A few artists would emerge in the mid-20th century who would become known as the pre-eminent porcelain artists in America. The Museum’s collection is primarily focused on the works of five studios: Edward Marshall Boehm, Boleslaw Cybis, Laszlo Ispanky, Carl Irving Burgues, and the Bronn Studio. With varied backgrounds and introductions to the art form, each brought his own unique style and perspective and created pieces that were sought after by collectors, museums and galleries. Many of these exquisite pieces were gifted to important figures throughout the world.
As they were produced in limited quantities, many are difficult to find, and the Museum of American Porcelain Art strives to continue to build its collection of these important works of art. We are honored to share the works of these master artists with you and to preserve them for future generations.
Edward Marshall Boehm was born in Baltimore, Maryland in 1913. Orphaned at a young age, he was enrolled in an all-boys school for the poor, and later studied animal husbandry. After serving in WWII, he apprenticed with sculptor Herbert Haseltine and taught himself the ancient and difficult process of porcelain making. Boehm married Helen Franzolin in 1944, and the couple opened the Edward Marshall Boehm Studio in Trenton, New Jersey in 1950.
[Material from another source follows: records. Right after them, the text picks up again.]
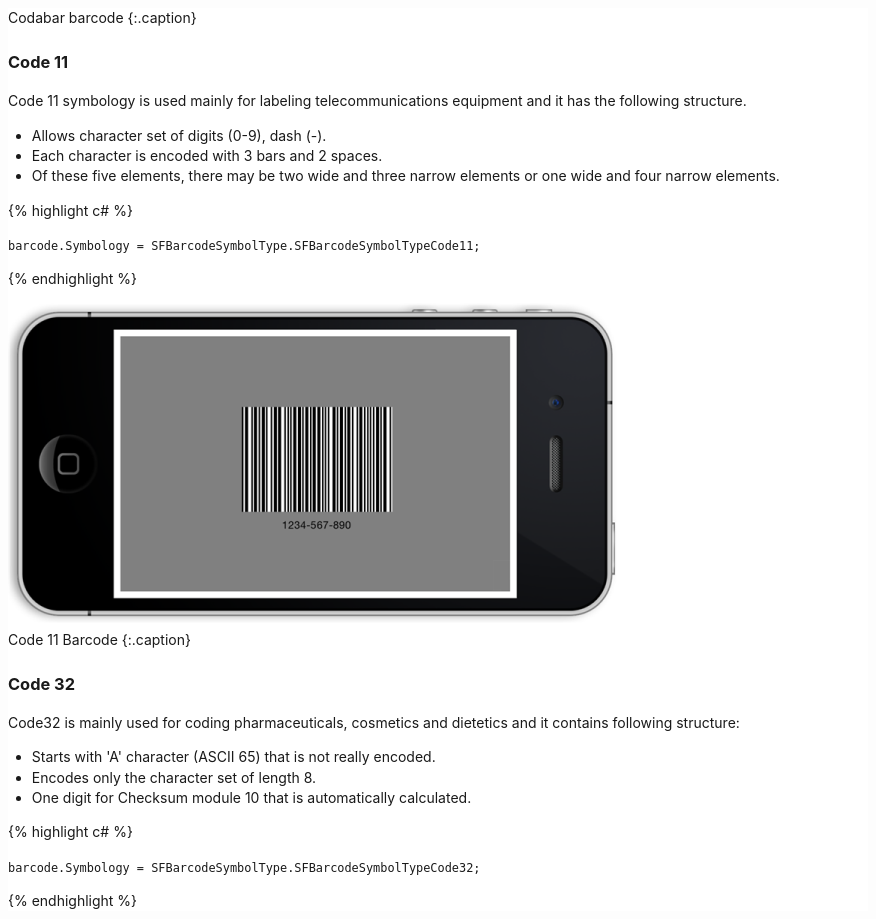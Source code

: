 Codabar barcode
{:.caption}

### Code 11

Code 11 symbology is used mainly for labeling telecommunications equipment and it has the following structure.

* Allows character set of digits (0-9), dash (-). 
* Each character is encoded with 3 bars and 2 spaces. 
* Of these five elements, there may be two wide and three narrow elements or one wide and four narrow elements.

{% highlight c# %}

    barcode.Symbology = SFBarcodeSymbolType.SFBarcodeSymbolTypeCode11;

{% endhighlight %}

![](Supported-Symbologies_images/Supported-Symbologies_img2.png)                                  
Code 11 Barcode
{:.caption}

### Code 32

Code32 is mainly used for coding pharmaceuticals, cosmetics and dietetics and it contains following structure:

* Starts with 'A' character (ASCII 65) that is not really encoded.
* Encodes only the character set of length 8.
* One digit for Checksum module 10 that is automatically calculated.

{% highlight c# %}

    barcode.Symbology = SFBarcodeSymbolType.SFBarcodeSymbolTypeCode32;

{% endhighlight %}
The significance of Boehm’s contributions to the legacy of American porcelain art cannot be overstated. Although his choice of subjects ranged widely, his true passion was birds and other wildlife. Boehm kept a large collection of exotic birds in aviaries at his home, and these birds became some of the subjects and inspiration for his sculptures.
The Boehm studio became pre-eminent in the world of porcelain, especially in its representation of wildlife, and was recognized by world leaders as one of America’s finest treasures. Boehm porcelain is displayed around the world, and has been gifted to U.S. Presidents, Popes, and Royalty.
Born in Lithuania, Boleslaw Cybis became a celebrated painter whose work was recognized throughout Europe in the 1920’s and 1930’s. He became so well-known for his artistry that the U.S. government asked him to create a series of murals in the Polish Pavilion for the 1939 World’s Fair in New York. When Hitler invaded Poland that same year, Cybis became a U.S. citizen and opened a studio to create ceramics in the tradition of Eastern European artisans. Within a few years, he and his wife Marja relocated to Trenton, New Jersey and opened the Cordey China Company where he produced painted and glazed china figurines, lamp bases, and other decorative items.
Cybis shifted his full attention to porcelain in the late 1940’s and opened the Cybis Porcelain Art Studio, where he created remarkable human and animal porcelain sculptures. Because his work was created in an intimate and artistic studio, production output was limited, and the level of detail is extraordinary.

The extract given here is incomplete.